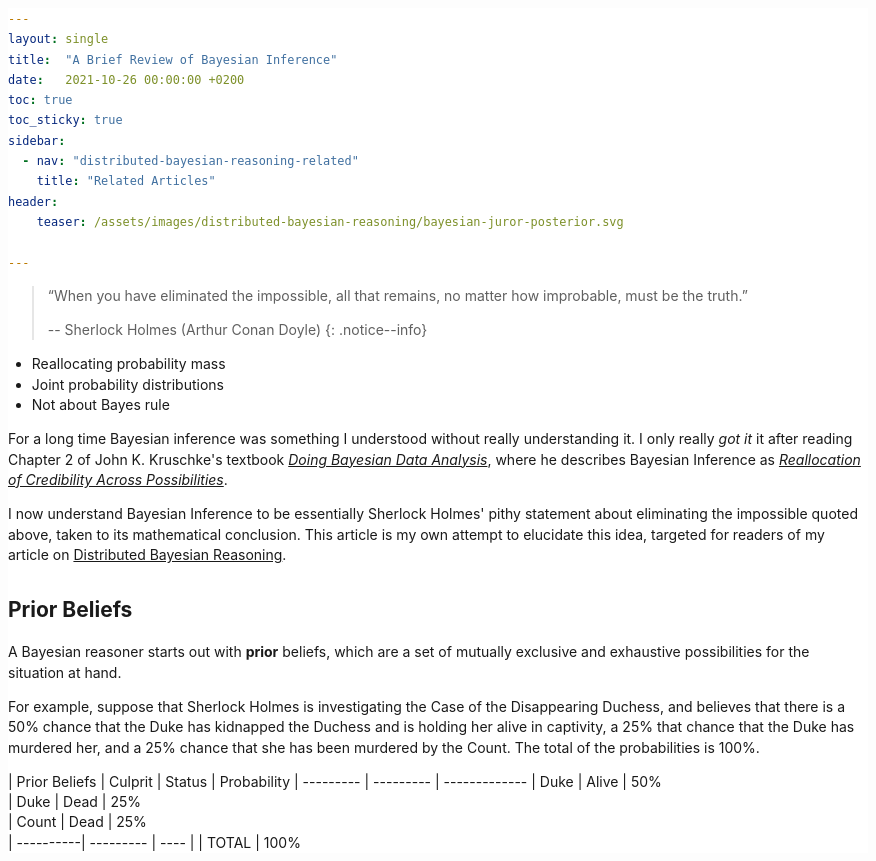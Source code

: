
 ```yaml
---
layout: single
title:  "A Brief Review of Bayesian Inference"
date:   2021-10-26 00:00:00 +0200
toc: true
toc_sticky: true
sidebar:
  - nav: "distributed-bayesian-reasoning-related"
    title: "Related Articles"
header:
    teaser: /assets/images/distributed-bayesian-reasoning/bayesian-juror-posterior.svg

---
```


> “When you have eliminated the impossible, all that remains, no matter how improbable, must be the truth.”
> 
> -- Sherlock Holmes (Arthur Conan Doyle)
{: .notice--info}

- Reallocating probability mass
- Joint probability distributions
- Not about Bayes rule

For a long time Bayesian inference was something I understood without really understanding it. I only really *got it* it after reading Chapter 2 of John K. Kruschke's textbook [*Doing Bayesian Data Analysis*](https://nyu-cdsc.github.io/learningr/assets/kruschke_bayesian_in_R.pdf), where he describes Bayesian Inference as [*Reallocation of Credibility Across Possibilities*](https://link.springer.com/article/10.3758/s13423-017-1272-1).

I now understand Bayesian Inference to be essentially Sherlock Holmes' pithy statement about eliminating the impossible quoted above, taken to its mathematical conclusion. This article is my own attempt to elucidate this idea, targeted for readers of my article on [Distributed Bayesian Reasoning](/distributed-bayesian-reasoning-introduction).

## Prior Beliefs

A Bayesian reasoner starts out with **prior** beliefs, which are a set of mutually exclusive and exhaustive possibilities for the situation at hand.

For example, suppose that Sherlock Holmes is investigating the Case of the Disappearing Duchess, and believes that there is a 50% chance that the Duke has kidnapped the Duchess and is holding her alive in captivity, a 25% that chance that the Duke has murdered her, and a 25% chance that she has been murdered by the Count. The total of the probabilities is 100%.


| Prior Beliefs
| Culprit   | Status    | Probability 
| --------- | --------- | -------------
| Duke      | Alive     | 50%          
| Duke      | Dead      | 25%         
| Count     | Dead      | 25%         
| ----------| --------- | ----
|           | TOTAL     | 100%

**GOAL OF THE EXERCISE**
Go through the material above and repeat it exactly. Omit the pictures.

**THE COMPLETED TASK**
Source code

:
 ```yaml
---
layout: single
title:  "A Brief Review of Bayesian Inference"
date:   2021-10-26 00:00:00 +0200
toc: true
toc_sticky: true
sidebar:
  - nav: "distributed-bayesian-reasoning-related"
    title: "Related Articles"
header:
    teaser: /assets/images/distributed-bayesian-reasoning/bayesian-juror-posterior.svg

---
```


> “When you have eliminated the impossible, all that remains, no matter how improbable, must be the truth.”
> 
> -- Sherlock Holmes (Arthur Conan Doyle)
{: .notice--info}

- Reallocating probability mass
- Joint probability distributions
- Not about Bayes rule

For a long time Bayesian inference was something I understood without really understanding it. I only really *got it* it after reading Chapter 2 of John K. Kruschke's textbook [*Doing Bayesian Data Analysis*](https://nyu-cdsc.github.io/learningr/assets/kruschke_bayesian_in_R.pdf), where he describes Bayesian Inference as [*Reallocation of Credibility Across Possibilities*](https://link.springer.com/article/10.3758/s13423-017-1272-1).

I now understand Bayesian Inference to be essentially Sherlock Holmes' pithy statement about eliminating the impossible quoted above, taken to its mathematical conclusion. This article is my own attempt to elucidate this idea, targeted for readers of my article on [Distributed Bayesian Reasoning](/distributed-bayesian-reasoning-introduction).

## Prior Beliefs

A Bayesian reasoner starts out with **prior** beliefs, which are a set of mutually exclusive and exhaustive possibilities for the situation at hand.

For example, suppose that Sherlock Holmes is investigating the Case of the Disappearing Duchess, and believes that there is a 50% chance that the Duke has kidnapped the Duchess and is holding her alive in captivity, a 25% that chance that the Duke has murdered her, and a 25% chance that she has been murdered by the Count. The total of the probabilities is 100%.


| Prior Beliefs
| Culprit   | Status    | Probability 
| --------- | --------- | -------------
| Duke      | Alive     | 50%          
| Duke      | Dead      | 25%         
| Count     | Dead      | 25%         
| ----------| --------- | ----
|           | TOTAL     | 100%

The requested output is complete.